What Is Fuzz Testing?

nsajko · on April 7, 2021

> Any part of your software that consumes data across a trust boundary is a perfect candidate for fuzzing.

Sure, but one thing I don't understand is why fuzzing is not used more often for testing basically any pure function (whose output depends only on its input, and which has no side effects, or whose side effects are easy enough to rollback during fuzzing).

This is the method: take multiple distinct implementations of the same function/algorithm and give them all the same data. Usually, you'd just be checking for them crashing or tripping up some sanitizer; but now you can check if each implementation's output matches the outputs of all the other implementations, and crash if any of the outputs doesn't match (can be accomplished with __builtin_trap(); in C/C++). The fuzzer will register this crash like any other failure, and then you know you have a bug, and with which input the bug manifests.

> Current fuzzing tools (open source or otherwise), aren’t very developer friendly, often forcing users to learn completely new testing paradigms, work with low-level structures they don’t understand, and significantly modify their application to get any results at all.

This list of issues seems sort of manufactured, and I doubt this FuzzBuzz product can improve the situation, as the article doesn't give any information on what the product actually is.

> Fuzzbuzz uses automation and intelligence to make fuzz testing as developer friendly as possible [...]

Advertising a product without saying anything about it is off-putting to me. I know it works sometimes, but I think that's usually when you're "big" already, like Coca Cola.

andrei · on April 8, 2021

>Sure, but one thing I don’t understand is why fuzzing is not used more often for testing basically any pure function [...]

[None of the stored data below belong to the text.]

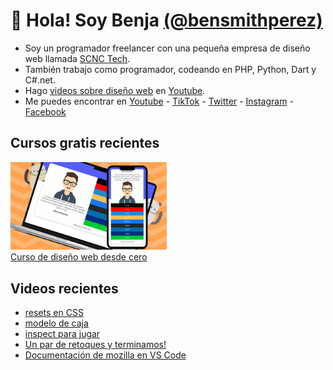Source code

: # 👋 Hola! Soy Benja [(@bensmithperez)](https://bensmithperez.com "Sitio web de @bensmithperez") 
- Soy un programador freelancer con una pequeña empresa de diseño web llamada [SCNC Tech](https://scnctech.com "SCNC Tech").
- También trabajo como programador, codeando en PHP, Python, Dart y C#.net.
- Hago [videos sobre diseño web](https://youtube.com/@bensmithperez "videos sobre diseño web") en [Youtube](https://youtube.com/@bensmithperez "Youtube").
- Me puedes encontrar en [Youtube](https://www.youtube.com/@bensmithperez) - [TikTok](https://www.tiktok.com/@bensmithperez) - [Twitter](https://twitter.com/bensmithpereztwitter) - [Instagram](https://www.instagram.com/bensmithperez_) - [Facebook](https://www.facebook.com/bensmithperez1)

## Cursos gratis recientes
[<img width="250px" src="https://github.com/bensmithperez/bensmithperez/blob/main/playlist-curso-diseno-web.png" alt="curso de diseño web desde cero - @bensmithperez en youtube">
<br>
Curso de diseño web desde cero](https://www.youtube.com/playlist?list=PLXb5K7gz-aPjYV1vBbraFMEm53rLpZLgb)

## Videos recientes
<!-- VIDEOS-RECIENTES-YOUTUBE:START -->
- [resets en CSS](https://www.youtube.com/watch?v=_QmOjXbt_CU)
- [modelo de caja](https://www.youtube.com/watch?v=vjqCdghbVYo)
- [inspect para jugar](https://www.youtube.com/watch?v=X_g47LkaiEk)
- [Un par de retoques y terminamos!](https://www.youtube.com/watch?v=7cvcI05qOIA)
- [Documentación de mozilla en VS Code](https://www.youtube.com/watch?v=A50TjDO1bYg)
<!-- VIDEOS-RECIENTES-YOUTUBE:END --> 
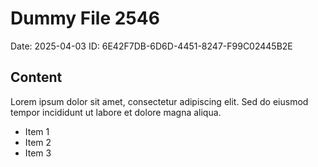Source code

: # Dummy File 2546

Date: 2025-04-03
ID: 6E42F7DB-6D6D-4451-8247-F99C02445B2E

## Content

Lorem ipsum dolor sit amet, consectetur adipiscing elit.
Sed do eiusmod tempor incididunt ut labore et dolore magna aliqua.

* Item 1
* Item 2
* Item 3
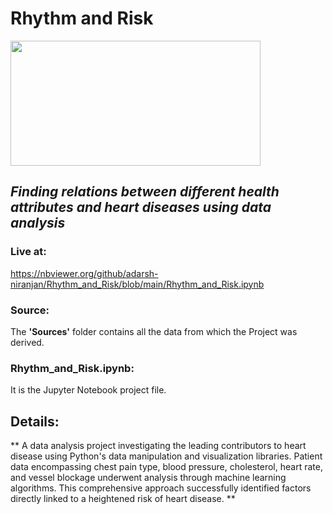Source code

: # Rhythm and Risk
<img src="https://cardiologistnashik.in/wp-content/uploads/2021/08/istock-3733724-640.jpg" width=400 height=200> </br>
## *Finding relations between different health attributes and heart diseases using data analysis* </br>
### Live at:
https://nbviewer.org/github/adarsh-niranjan/Rhythm_and_Risk/blob/main/Rhythm_and_Risk.ipynb </br>
### Source:
The **'Sources'** folder contains all the data from which the Project was derived. <br>
### Rhythm_and_Risk.ipynb:
It is the Jupyter Notebook project file.

## Details:
** A data analysis project investigating the leading contributors to heart disease using Python's data manipulation and visualization libraries. Patient data encompassing chest pain type, blood pressure, cholesterol, heart rate, and vessel blockage underwent analysis through machine learning algorithms. This comprehensive approach successfully identified factors directly linked to a heightened risk of heart disease. **
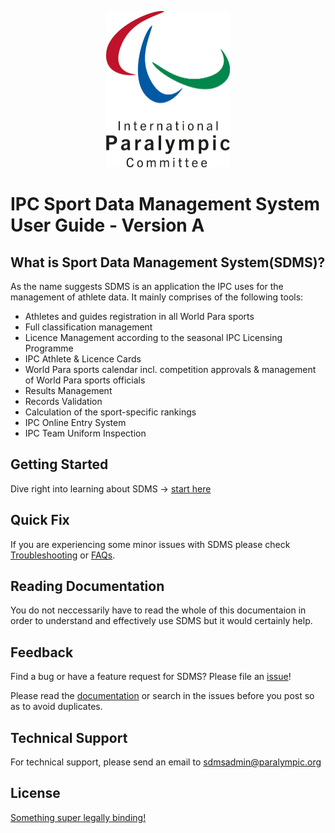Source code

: <p align="center">
  <a href="https://paralympics.github.io/sdms-user-guide">
    <img class="no-border" src="img/ipc_logo_500.jpg" height="250px" alt="International Paralympic Committee Logo">
  </a>
</p>

# IPC Sport Data Management System User Guide - Version A

## What is Sport Data Management System(SDMS)?
As the name suggests SDMS is an application the IPC uses for the management of athlete data. It mainly comprises of the following tools:
<!-- TODO: Add emojis that fit each one of these tools -->
- Athletes and guides registration in all World Para sports
- Full classification management
- Licence Management according to the seasonal IPC Licensing Programme
- IPC Athlete & Licence Cards
- World Para sports calendar incl. competition approvals & management of World Para sports officials
- Results Management
- Records Validation
- Calculation of the sport-specific rankings
- IPC Online Entry System
- IPC Team Uniform Inspection

## Getting Started
Dive right into learning about SDMS -> [start here](layout-and-functionalities/access) 

## Quick Fix

If you are experiencing some minor issues with SDMS please check [Troubleshooting]() or [FAQs]().

## Reading Documentation

You do not neccessarily have to read the whole of this documentaion in order to understand and effectively use SDMS but it would certainly help.

## Feedback

Find a bug or have a feature request for SDMS? Please file an <a href="https://github.com/paralympics/issues" targe="_blank">issue</a>!

Please read the [documentation]() or search in the issues before you post so as to avoid duplicates.

## Technical Support

For technical support, please send an email to [sdmsadmin@paralympic.org](mailto:sdmsadmin@paralympic.org)

## License

[Something super legally binding!]()

<!-- TODO: Switch the document structure of the guide
1. Put document-history into the introduction folder
2. make the README.md file the first page
3. add more information to the repository's README file
-->
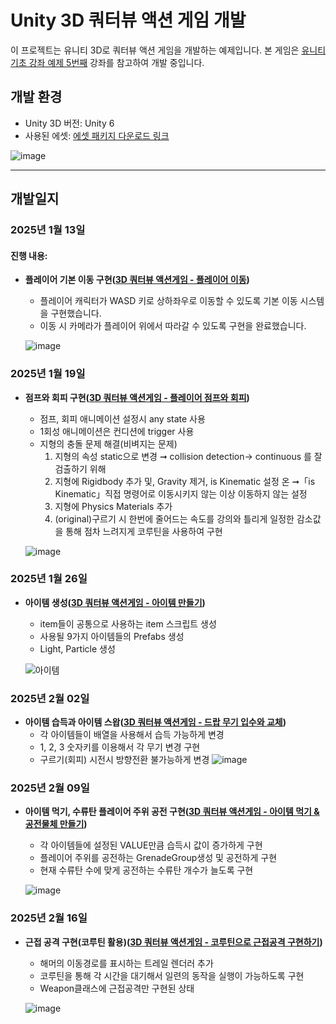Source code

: # Unity 3D 쿼터뷰 액션 게임 개발

이 프로젝트는 유니티 3D로 쿼터뷰 액션 게임을 개발하는 예제입니다. 본 게임은 [유니티 기초 강좌 예제 5번째](https://www.youtube.com/playlist?list=PLO-mt5Iu5TeYkrBzWKuTCl6IUm_bA6BKy) 강좌를 참고하여 개발 중입니다.

## 개발 환경
- Unity 3D 버전: Unity 6
- 사용된 에셋: [에셋 패키지 다운로드 링크](http://u3d.as/2mLK)

![image](https://github.com/user-attachments/assets/30b3b03b-2a12-4fdf-af69-f28592def1a4)

---

## 개발일지

### 2025년 1월 13일

#### 진행 내용:
- **플레이어 기본 이동 구현([3D 쿼터뷰 액션게임 - 플레이어 이동](https://www.youtube.com/watch?v=WkMM7Uu2AoA&list=PLO-mt5Iu5TeYkrBzWKuTCl6IUm_bA6BKy))**  
  - 플레이어 캐릭터가 WASD 키로 상하좌우로 이동할 수 있도록 기본 이동 시스템을 구현했습니다.
  - 이동 시 카메라가 플레이어 위에서 따라갈 수 있도록 구현을 완료했습니다.
 
  ![image](https://github.com/user-attachments/assets/c21e8547-31a8-45b4-bd12-bd6d606a5b6e)


### 2025년 1월 19일
- **점프와 회피 구현([3D 쿼터뷰 액션게임 - 플레이어 점프와 회피](https://www.youtube.com/watch?v=eZ8Dm809j4c&list=PLO-mt5Iu5TeYkrBzWKuTCl6IUm_bA6BKy&index=2))**  
  - 점프, 회피 애니메이션 설정시 any state 사용
  - 1회성 애니메이션은 컨디션에 trigger 사용
  - 지형의 충돌 문제 해결(비벼지는 문제)
    1. 지형의 속성 static으로 변경 ➞ collision detection-> continuous 를 잘 검출하기 위해
    2. 지형에 Rigidbody 추가 및, Gravity 제거, is Kinematic 설정 온 ➞「is Kinematic」직접 명령어로 이동시키지 않는 이상 이동하지 않는 설정
    3. 지형에 Physics Materials 추가
    4. (original)구르기 시 한번에 줄어드는 속도를 강의와 틀리게 일정한 감소값을 통해 점차 느려지게 코루틴을 사용하여 구현
   
  ![image](https://github.com/user-attachments/assets/c67339a3-3f75-47d6-b505-311c6d415482)

### 2025년 1월 26일
- **아이템 생성([3D 쿼터뷰 액션게임 - 아이템 만들기](https://www.youtube.com/watch?v=eZ8Dm809j4c&list=PLO-mt5Iu5TeYkrBzWKuTCl6IUm_bA6BKy&index=3))**  
  - item들이 공통으로 사용하는 item 스크립트 생성
  - 사용될 9가지 아이템들의 Prefabs 생성
  - Light, Particle 생성
 
  ![아이템](https://github.com/user-attachments/assets/5081362c-8bc5-47f9-9641-d35c80592dd3)

### 2025년 2월 02일
- **아이템 습득과 아이템 스왑([3D 쿼터뷰 액션게임 - 드랍 무기 입수와 교체](https://www.youtube.com/watch?v=eZ8Dm809j4c&list=PLO-mt5Iu5TeYkrBzWKuTCl6IUm_bA6BKy&index=4))**  
  - 각 아이템들이 배열을 사용해서 습득 가능하게 변경
  - 1, 2, 3 숫자키를 이용해서 각 무기 변경 구현
  - 구르기(회피) 시전시 방향전환 불가능하게 변경
  ![image](https://github.com/user-attachments/assets/0912385a-7c33-4153-9574-007d1d15e082)

### 2025년 2월 09일
- **아이템 먹기, 수류탄 플레이어 주위 공전 구현([3D 쿼터뷰 액션게임 - 아이템 먹기 & 공전물체 만들기](https://www.youtube.com/watch?v=eZ8Dm809j4c&list=PLO-mt5Iu5TeYkrBzWKuTCl6IUm_bA6BKy&index=5))**  
  - 각 아이템들에 설정된 VALUE만큼 습득시 값이 증가하게 구현
  - 플레이어 주위를 공전하는 GrenadeGroup생성 및 공전하게 구현
  - 현재 수류탄 수에 맞게 공전하는 수류탄 개수가 늘도록 구현

  ![image](https://github.com/user-attachments/assets/49fbd64e-d0e8-4138-ae19-7398babe1311)

### 2025년 2월 16일
- **근접 공격 구현(코루틴 활용)([3D 쿼터뷰 액션게임 - 코루틴으로 근접공격 구현하기](https://www.youtube.com/watch?v=eZ8Dm809j4c&list=PLO-mt5Iu5TeYkrBzWKuTCl6IUm_bA6BKy&index=6))**  
  - 해머의 이동경로를 표시하는 트레일 렌더러 추가
  - 코루틴을 통해 각 시간을 대기해서 일련의 동작을 실행이 가능하도록 구현
  - Weapon클래스에 근접공격만 구현된 상태
 
  ![image](https://github.com/user-attachments/assets/cb46e98d-2edb-43bc-92b3-6ea85721493b)


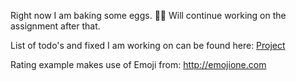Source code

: Right now I am baking some eggs. 🥖🥚 Will continue working on the assignment after that.

List of todo's and fixed I am working on can be found here:
[Project](https://github.com/dandevri/minor-cssttr/projects)

Rating example makes use of Emoji from: http://emojione.com
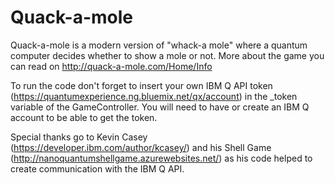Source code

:# Quack-a-mole
Quack-a-mole is a modern version of "whack-a mole" where a quantum computer decides whether to show a mole or not.
More about the game you can read on http://quack-a-mole.com/Home/Info

To run the code don't forget to insert your own IBM Q API token (https://quantumexperience.ng.bluemix.net/qx/account) in the _token variable of the GameController. You will need to have or create an IBM Q account to be able to get the token.

Special thanks go to Kevin Casey (https://developer.ibm.com/author/kcasey/) and his Shell Game (http://nanoquantumshellgame.azurewebsites.net/) as his code helped to create communication with the IBM Q API.
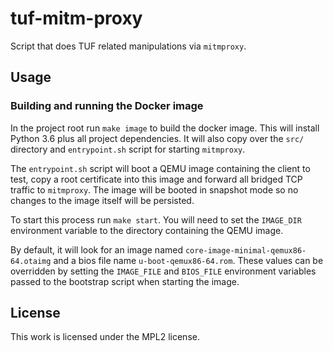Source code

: # tuf-mitm-proxy

Script that does TUF related manipulations via `mitmproxy`.

## Usage

### Building and running the Docker image

In the project root run `make image` to build the docker image. This will install Python 3.6 plus all project dependencies. It will also copy over the `src/` directory and `entrypoint.sh` script for starting `mitmproxy`.

The `entrypoint.sh` script will boot a QEMU image containing the client to test, copy a root certificate into this image and forward all bridged TCP traffic to `mitmproxy`. The image will be booted in snapshot mode so no changes to the image itself will be persisted.

To start this process run `make start`. You will need to set the `IMAGE_DIR` environment variable to the directory containing the QEMU image.

By default, it will look for an image named `core-image-minimal-qemux86-64.otaimg` and a bios file name `u-boot-qemux86-64.rom`. These values can be overridden by setting the `IMAGE_FILE` and `BIOS_FILE` environment variables passed to the bootstrap script when starting the image.

## License

This work is licensed under the MPL2 license.
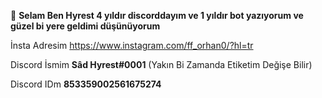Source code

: :tada: **Selam Ben Hyrest 4 yıldır discorddayım ve 1 yıldır bot yazıyorum ve güzel bi yere geldimi düşünüyorum** 

İnsta Adresim https://www.instagram.com/ff_orhan0/?hl=tr

Discord İsmim **Sâd Hyrest#0001** (Yakın Bi Zamanda Etiketim Değişe Bilir)

Discord IDm **853359002561675274**

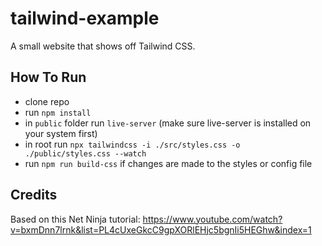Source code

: # tailwind-example
A small website that shows off Tailwind CSS.

## How To Run
- clone repo
- run  `npm install`
- in `public` folder run `live-server` (make sure live-server is installed on your system first)
- in root run `npx tailwindcss -i ./src/styles.css -o ./public/styles.css --watch`
- run `npm run build-css` if changes are made to the styles or config file

## Credits
Based on this Net Ninja tutorial: https://www.youtube.com/watch?v=bxmDnn7lrnk&list=PL4cUxeGkcC9gpXORlEHjc5bgnIi5HEGhw&index=1

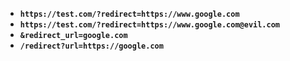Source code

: - **`https://test.com/?redirect=https://www.google.com`**
- **`https://test.com/?redirect=https://www.google.com@evil.com`**
- **`&redirect_url=google.com`**
- **`/redirect?url=https://google.com`**

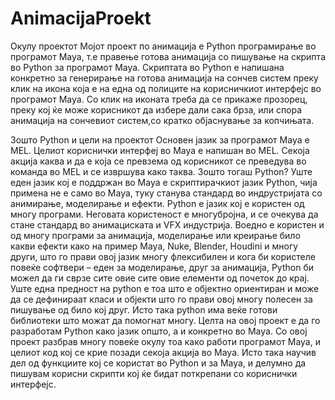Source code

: # AnimacijaProekt

Окулу проектот
Мојот проект по анимација е Python програмирање во програмот Maya, т.е правење готова анимација со пишување на скрипта во Python за програмот Maya.
Скриптата во Python е напишана конкретно за генерирање на готова анимација на сончев систем преку клик на икона која е на една од полиците на корисничкиот интерфејс во програмот Maya. 
Со клик на иконата треба да се прикаже прозорец, преку кој ќе може корисникот да избере дали сака брза, или спора анимација на сончевиот систем,со кратко објаснување за копчињата.

Зошто Python и цели  на проектот
Основен јазик за програмот Maya е MEL. 
Целиот кориснички интерфеј во Maya е напишан во MEL. 
Секоја акција каква и да е  која се превзема од корисникот се преведува во команда во MEL и се извршува како таква. 
Зошто тогаш Python? 
Уште еден јазик кој е поддржан во Maya е скриптирачкиот јазик Python, чија примена не е само во Maya, туку станува стандард во индрустријата со анимирање, моделирање и ефекти.
Python е јазик кој е користен од многу програми.
Неговата користеност е многубројна, и се очекува да стане стандард во анимациската и VFX индустрија. 
Воедно е користен и од многу програми за анимација, моделирање или креирање било какви ефекти како на пример Maya, Nuke, Blender, Houdini и многу други, што го прави овој јазик многу флексибилен и кога би користеле повеќе софтвери – еден за моделирање, друг за анимација, Python би можел да ги сврзе сите овие сите овие елементи од почеток до крај. 
Уште една предност на python е тоа што е објектно ориентиран и може да се дефинираат класи и објекти што го прави овој многу полесен за пишување од било кој друг.
Исто така python има веќе готови библиотеки што можат да помогнат многу.
Целта на овој проект е да го разработам Python како јазик општо, а и конкретно во Maya. 
Со овој проект разбрав многу повеќе окулу тоа како работи програмот Maya, и целиот код кој се крие позади секоја акција во Maya. 
Исто така научив дел од функциите кој се користат во Python и за Maya, и делумно да пишувам корисни скрипти кој ќе бидат поткрепани со кориснички интерфејс.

Agreed 100%, and is actually what we encourage people to do. Since this is an intro article though, we wanted to keep things simple, and everyone understands the danger in accepting inputs over a trust boundary. Your suggested method is what the fuzzing community calls differential fuzzing [0]. It’s been incredibly effective at finding bugs in crypto libraries [1], and is currently being used to fuzz different Ethereum node implementations [2]. There are other ways you can fuzz functions, and we sort of hint at this in the post when we say:

“If you can define a property that must hold true for any given input (also called an invariant), then the fuzzer will look for inputs that break your invariant”.

Usually this translates into writing assertions the same way you might when you’re writing property-based tests [3]. In fact, I think the fuzzing community has a lot to learn from property based testing. These are more advanced topics though, that we hope to cover in a later post, and why we omitted these details from this one.

>This list of issues seems sort of manufactured [...]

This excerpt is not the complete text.